Crónica de Bento Domingues no PÚBLICO
1. Se, como foi noticiado, o cardeal Burke tiver dito, perante as ameaças da covid-19, “que devemos poder orar nas nossa igrejas e capelas, receber os sacramentos e participar em actos de oração pública”, espero que alguém o convença a despir-se das pompas cardinalícias, a envolver-se em saco e cinza para pedir perdão, através dos meios de comunicação social, a crentes e não crentes por essa pouca vergonha [1].
Passemos ao título desta crónica. É a proposta mais séria para não alimentar ilusões para depois do presente pesadelo colectivo. Antes, porém, importa lembrar algumas evidências esquecidas para nos situarmos, com lucidez, neste tempo de agendas suspensas ou alteradas.
O ser humano surgiu na terra como um dos menos equipados e mais desarmados do reino animal. Os seus instintos são rudimentares e parcas as suas defesas.
Essa situação escondia um tesouro único no seu corpo revelado pela palavra que o singulariza.
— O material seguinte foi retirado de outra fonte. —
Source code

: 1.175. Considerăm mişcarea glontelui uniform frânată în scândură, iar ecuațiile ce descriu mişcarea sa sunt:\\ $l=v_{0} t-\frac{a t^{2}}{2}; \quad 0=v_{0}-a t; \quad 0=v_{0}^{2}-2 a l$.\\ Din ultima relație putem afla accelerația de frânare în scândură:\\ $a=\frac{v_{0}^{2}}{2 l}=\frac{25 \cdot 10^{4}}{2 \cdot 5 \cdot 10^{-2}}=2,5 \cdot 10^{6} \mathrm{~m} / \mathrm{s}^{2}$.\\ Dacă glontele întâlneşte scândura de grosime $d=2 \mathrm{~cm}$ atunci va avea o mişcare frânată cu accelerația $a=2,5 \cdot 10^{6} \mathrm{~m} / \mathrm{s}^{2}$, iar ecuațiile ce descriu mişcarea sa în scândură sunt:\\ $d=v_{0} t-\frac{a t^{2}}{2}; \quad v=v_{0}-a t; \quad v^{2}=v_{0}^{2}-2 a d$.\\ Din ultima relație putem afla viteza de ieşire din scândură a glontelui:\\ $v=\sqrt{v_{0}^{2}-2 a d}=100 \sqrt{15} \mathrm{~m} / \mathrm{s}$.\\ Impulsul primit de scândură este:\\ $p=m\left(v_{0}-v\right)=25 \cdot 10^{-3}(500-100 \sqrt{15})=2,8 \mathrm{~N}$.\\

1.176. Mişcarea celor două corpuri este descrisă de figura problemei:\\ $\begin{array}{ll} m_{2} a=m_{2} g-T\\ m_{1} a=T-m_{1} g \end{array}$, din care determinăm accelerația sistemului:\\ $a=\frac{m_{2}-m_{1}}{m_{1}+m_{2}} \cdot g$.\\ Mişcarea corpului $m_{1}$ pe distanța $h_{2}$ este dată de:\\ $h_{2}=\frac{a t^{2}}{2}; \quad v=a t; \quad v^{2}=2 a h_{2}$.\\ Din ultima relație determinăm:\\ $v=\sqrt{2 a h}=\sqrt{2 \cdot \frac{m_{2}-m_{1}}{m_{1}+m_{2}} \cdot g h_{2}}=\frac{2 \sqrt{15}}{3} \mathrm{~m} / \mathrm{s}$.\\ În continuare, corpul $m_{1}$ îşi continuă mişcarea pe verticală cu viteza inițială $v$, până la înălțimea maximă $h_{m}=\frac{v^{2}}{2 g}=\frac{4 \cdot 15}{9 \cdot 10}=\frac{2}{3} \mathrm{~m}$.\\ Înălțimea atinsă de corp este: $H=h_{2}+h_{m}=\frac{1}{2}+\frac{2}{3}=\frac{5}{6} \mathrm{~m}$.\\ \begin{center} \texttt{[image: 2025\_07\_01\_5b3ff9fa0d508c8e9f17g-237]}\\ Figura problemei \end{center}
É o tesouro da inteligência emocional, da razão discursiva, do afecto desinteressado, da liberdade criadora e destruidora, da imaginação, a louca da casa para o bem e para o mal.
São recursos inesgotáveis. A partir de elementos preexistentes, possibilitam o gosto de estabelecer conexões mentais surpreendentes, de inventar, de inovar, de criar e recriar. Como escreveu Einstein, a criatividade é a inteligência a divertir-se [2].